Item 1.01. Entry into a Material Definitive Agreement

         Authorizing Resolutions

         Toll Brothers Finance Corp. ("Toll Finance"), a wholly-owned subsidiary
of Toll Brothers, Inc. (the "Company"), the Company, and all of the Company's
subsidiaries that guarantee its current bank credit facilities (collectively,
with the Company, the "Guarantors") adopted Authorizing Resolutions, effective
June 2, 2005 (the "Authorizing Resolutions"), which amend the Indenture dated
November 22, 2002, by and among the Toll Finance, the Company, the other
guarantors which are a party thereto and J.P. Morgan Trust Company, National
Association, as successor to Bank One Trust Company, N.A. (the "Trustee"), as
supplemented by the First Supplemental Indenture, dated as of May 1, 2003, the
Second Supplemental Indenture, dated as of November 3, 2003, the Third
Supplemental Indenture, dated as of January 26, 2004, the Fourth Supplemental
Indenture, dated as of March 1, 2004, the Fifth Supplemental Indenture, dated as
of September 20, 2004, the Sixth Supplemental Indenture, dated as of October 28,
2004, the Seventh Supplemental Indenture, dated as of October 31, 2004, and the
Eighth Supplemental Indenture, dated as of January 31, 2005 (collectively, with
the Authorizing Resolutions, the "Indenture").
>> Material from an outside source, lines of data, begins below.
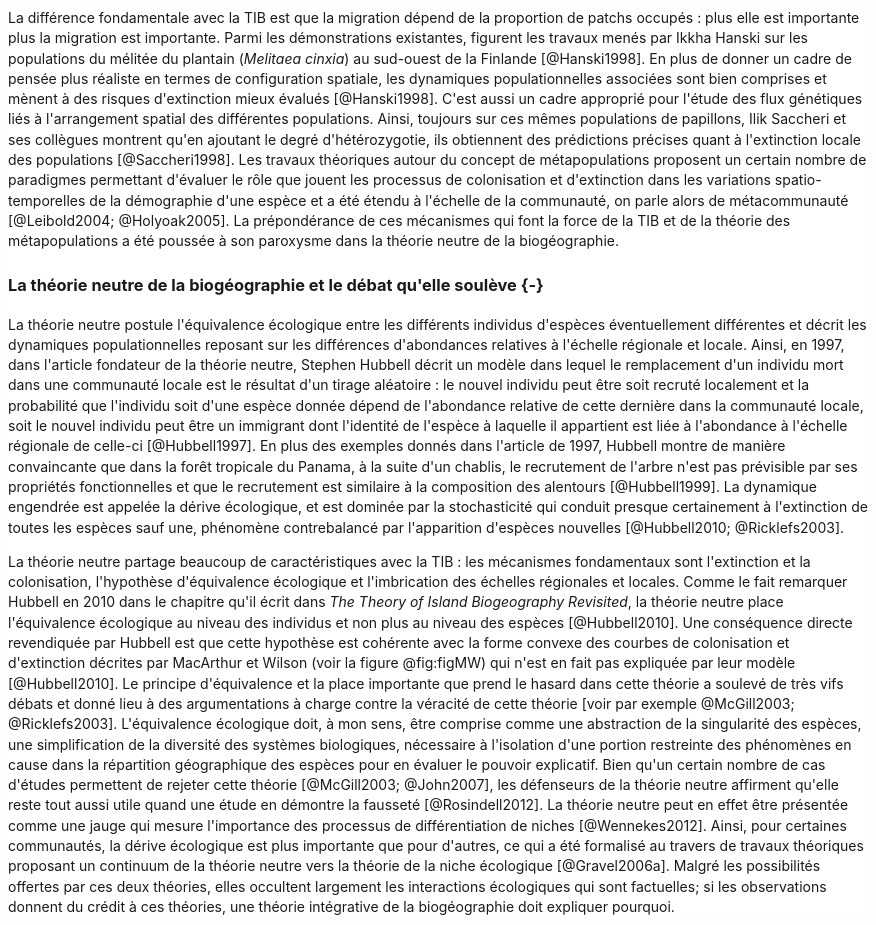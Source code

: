 La différence fondamentale avec la TIB est que la migration dépend de la proportion de patchs occupés&nbsp;: plus elle est importante plus la migration est importante. Parmi les démonstrations existantes, figurent les travaux menés par Ikkha Hanski sur les populations du mélitée du plantain (*Melitaea cinxia*) au sud-ouest de la Finlande [@Hanski1998]. En plus de donner un cadre de pensée plus réaliste en termes de configuration spatiale, les dynamiques populationnelles associées sont bien comprises et mènent à des risques d'extinction mieux évalués [@Hanski1998]. C'est aussi un cadre approprié pour l'étude des flux génétiques liés à l'arrangement spatial des différentes populations. Ainsi, toujours sur ces mêmes populations de papillons, Ilik Saccheri et ses collègues montrent qu'en ajoutant le degré d'hétérozygotie, ils obtiennent des prédictions précises quant à l'extinction locale des populations [@Saccheri1998]. Les travaux théoriques autour du concept de métapopulations proposent un certain nombre de paradigmes permettant d'évaluer le rôle que jouent les processus de colonisation et d'extinction dans les variations spatio-temporelles de la démographie d'une espèce et a été étendu à l'échelle de la communauté, on parle alors de métacommunauté [@Leibold2004; @Holyoak2005]. La prépondérance de ces mécanismes qui font la force de la TIB et de la théorie des métapopulations a été poussée à son paroxysme dans la théorie neutre de la biogéographie.

[^compl]: Les îles sont cependant souvent dans des archipels où la lecture de ces flux n'est pas si simple.

[^celui]: Richard Levins qui avec Heatwole est un des codécouvreurs des idées de la TIB.



### La théorie neutre de la biogéographie et le débat qu'elle soulève {-}

La théorie neutre postule l'équivalence écologique entre les différents individus d'espèces éventuellement différentes et décrit les dynamiques populationnelles reposant sur les différences d'abondances relatives à l'échelle régionale et locale. Ainsi, en 1997, dans l'article fondateur de la théorie neutre, Stephen Hubbell décrit un modèle dans lequel le remplacement d'un individu mort dans une communauté locale est le résultat d'un tirage aléatoire&nbsp;: le nouvel individu peut être soit recruté localement et la probabilité que l'individu soit d'une espèce donnée dépend de l'abondance relative de cette dernière dans la communauté locale, soit le nouvel individu peut être un immigrant dont l'identité de l'espèce à laquelle il appartient est liée à l'abondance à l'échelle régionale de celle-ci [@Hubbell1997]. En plus des exemples donnés dans l'article de 1997, Hubbell montre de manière convaincante que dans la forêt tropicale du Panama, à la suite d'un chablis, le recrutement de l'arbre n'est pas prévisible par ses propriétés fonctionnelles et que le recrutement est similaire à la composition des alentours [@Hubbell1999]. La dynamique engendrée est appelée la dérive écologique, et est dominée par la stochasticité qui conduit presque certainement à l'extinction de toutes les espèces sauf une, phénomène contrebalancé par l'apparition d'espèces nouvelles [@Hubbell2010; @Ricklefs2003].

La théorie neutre partage beaucoup de caractéristiques avec la TIB&nbsp;: les mécanismes fondamentaux sont l'extinction et la colonisation, l'hypothèse d'équivalence écologique et l'imbrication des échelles régionales et locales. Comme le fait remarquer Hubbell en 2010 dans le chapitre qu'il écrit dans *The Theory of Island Biogeography Revisited*, la théorie neutre place l'équivalence écologique au niveau des individus et non plus au niveau des espèces [@Hubbell2010]. Une conséquence directe revendiquée par Hubbell est que cette hypothèse est cohérente avec la forme convexe des courbes de colonisation et d'extinction décrites par MacArthur et Wilson (voir la figure @fig:figMW) qui n'est en fait pas expliquée par leur modèle [@Hubbell2010]. Le principe d'équivalence et la place importante que prend le hasard dans cette théorie a soulevé de très vifs débats et donné lieu à des argumentations à charge contre la véracité de cette théorie [voir par exemple @McGill2003; @Ricklefs2003]. L'équivalence écologique doit, à mon sens, être comprise comme une abstraction de la singularité des espèces, une simplification de la diversité des systèmes biologiques, nécessaire à l'isolation d'une portion restreinte des phénomènes en cause dans la répartition géographique des espèces pour en évaluer le pouvoir explicatif. Bien qu'un certain nombre de cas d'études permettent de rejeter cette théorie [@McGill2003; @John2007], les défenseurs de la théorie neutre affirment qu'elle reste tout aussi utile quand une étude en démontre la fausseté [@Rosindell2012]. La théorie neutre peut en effet être présentée comme une jauge qui mesure l'importance des processus de différentiation de niches [@Wennekes2012]. Ainsi, pour certaines communautés, la dérive écologique est plus importante que pour d'autres, ce qui a été formalisé au travers de travaux théoriques proposant un continuum de la théorie neutre vers la théorie de la niche écologique [@Gravel2006a]. Malgré les possibilités offertes par ces deux théories, elles occultent largement les interactions écologiques qui sont factuelles; si les observations donnent du crédit à ces théories, une théorie intégrative de la biogéographie doit expliquer pourquoi.


[^chrono]: En 1881, la théorie de l'évolution est toute récente, Wallace est l'un des premiers penseurs à en décrire les grands principes, avec notamment son article de 1858 *On the Tendency of Varieties to Depart Indefinitely From the Original Type* qui témoigne clairement que ses idées sur les variations temporelles des espèces étaient très proches de celles de Charles Darwin à qui il avait d'ailleurs envoyé son manuscrit peu avant que *De l'origine des espèces* ne soit publié [@Wallace1858].
[^age]: L'âge de la terre est très débattu à l'époque. Bien que l'ensemble des savants s'accordent pour aller bien au-delà des 6000&nbsp;ans bibliques, il n'y a alors pas de consensus. Wallace affirme à la page 212 du chapitre 10 de *Island Life* que la vie se développait il y a au moins 500&nbsp;millions d'années [@wallace1881island], ce qui est audacieux pour l'époque mais bien en dessous de l'âge des plus anciens fossiles découverts à ce jour qui a estimé en
[^eow]: Cet actuel professeur émérite à l'université d'Harvard est reconnu pour ses apports en biologie et en sociologie, il est notamment l'auteur de 32 livres. C'est pour son immense connaissance des fourmis que j'ai choisi le nom de myrmécologue.
[^chgt]: Parmi les changements les plus problématiques relatifs aux terres agricoles figurent la monoculture et l'utilisation massive de pesticides. Les pesticides de la famille des néonicotinoïdes semblent affaiblir les colonies d'abeilles.
[^var]: Une variante indique que les économistes ont prédit douze des trois dernières crises économiques. Je pense que pour ce qui concerne nos capacités de prédictions, la biogéographie est plus proche de l'économie que de la physique.
[^arabi]: Il s'agit de la plante modèle par excellence, son génome fut le premier à être séquencé chez les plantes [@TheArabidopsisGenomeInitiative2000].
[^det]: Pour plus de détails, je renvoie le lecteur au bulletin du CERN disponible en ligne [http://cds.cern.ch/journal/CERNBulletin/2012/28/News%20Articles/1459456?ln=fr](http://cds.cern.ch/journal/CERNBulletin/2012/28/News%20Articles/1459456?ln=fr)
[^cont]: La similarité des fossiles trouvés sur des continents très éloignés a été un des arguments en faveur de cette théorie.
[^niche]: En 1957, Hutchinson propose de voir la niche écologique comme un *hypervolume* (un espace d'un grand nombre de dimensions) dans lequel une espèce peut se développer. Le problème est de savoir quelles sont les dimensions et notamment si les autres espèces sont parmi ces dimensions. Pour essayer d'avoir une définition plus claire de la niche écologique, certains auteurs proposent de parler de la niche comme d'un espace où le taux de croissance net de l'espèce est supérieur à 0 [@Chase2003]. En dépit de l'aspect quantitatif de cette définition, un problème subsiste&nbsp;: trouver une méthode générale pour définir cet espace.
[^sonora]: Ce désert couvre le sud de l'Arizona et la Californie et une large partie des états mexicains de Basse-Californie et du Sonora pour une superficie de plus de 300&nbsp;000&nbsp;km^2^.
[^ann]: L'annexe \ref{annI} est un article de vulgarisation mathématique qui aborde de manière didactique la formulation la plus simple du modèle. L'annexe \ref{annII} détaille la formulation mathématique du modèle présenté au chapitre \ref{chap1}. Cela m'a conduit à contribuer à un article scientifique actuellement en révision dont je suis coauteur et pour lequel je présente ma contribution à l'annexe \ref{annIII}.
[^newo]: Récemment, Wilson a répondu à une entrevue dans laquelle il se base sur cette relation pour indiquer la proportion de la Terre qu'il faudrait épargner afin de maximiser la sauvegarde des espèces sans pour autant empêcher le développement humain, voir http://www.nytimes.com/2016/03/13/opinion/sunday/the-global-solution-to-extinction.html.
         Pursuant to the terms and conditions of the Indenture, on June 2, 2005,
Toll Finance issued $300,000,000 of Senior Notes Due 2015 (the "Notes") to a
group of institutional investors (the "Initial Purchasers"). The payment of
principal and interest on the Notes are fully and unconditionally guaranteed,
jointly and severally, by the Guarantors.

         The Notes were issued at a price of 97.752% of their principal amount,
plus accrued interest. The Notes mature on May 15, 2015. Interest on the Notes
is payable semiannually in arrears on May 15 and November 15 of each year,
beginning on November 15, 2005. Toll Finance may redeem any or all of the Notes
at any time at a redemption price equal to the greater of (a) 100% of the
principal amount of the Notes being redeemed and (b) the sum of the present
values of the remaining scheduled payments of principal and interest on the
Notes being redeemed, discounted to the redemption date on a semi-annual basis
(assuming a 360-day year consisting of twelve 30-days months) at the Treasury
Rate, as defined in the Indenture, with respect to the applicable redemption
plus 30 basis points, plus, in each case, accrued and unpaid interest on the
Notes to the redemption date.

         The Notes are unsecured and unsubordinated obligations of Toll Finance
and rank equally with all of its unsecured and unsubordinated indebtedness. The
guarantees of the Notes are the senior and unsecured obligations of the
Guarantors and rank equally in right of payment with all of the senior and
unsecured indebtedness of the Guarantors. The Notes are structurally
subordinated to the prior claims of creditors of the subsidiaries of the Company
that are not guarantors of the Notes and effectively subordinated to the secured
indebtedness of Toll Finance and the Guarantors of the Notes. The Company's
guarantee is structurally subordinated to prior claims of creditors of its
subsidiaries that are not guarantors of the Notes.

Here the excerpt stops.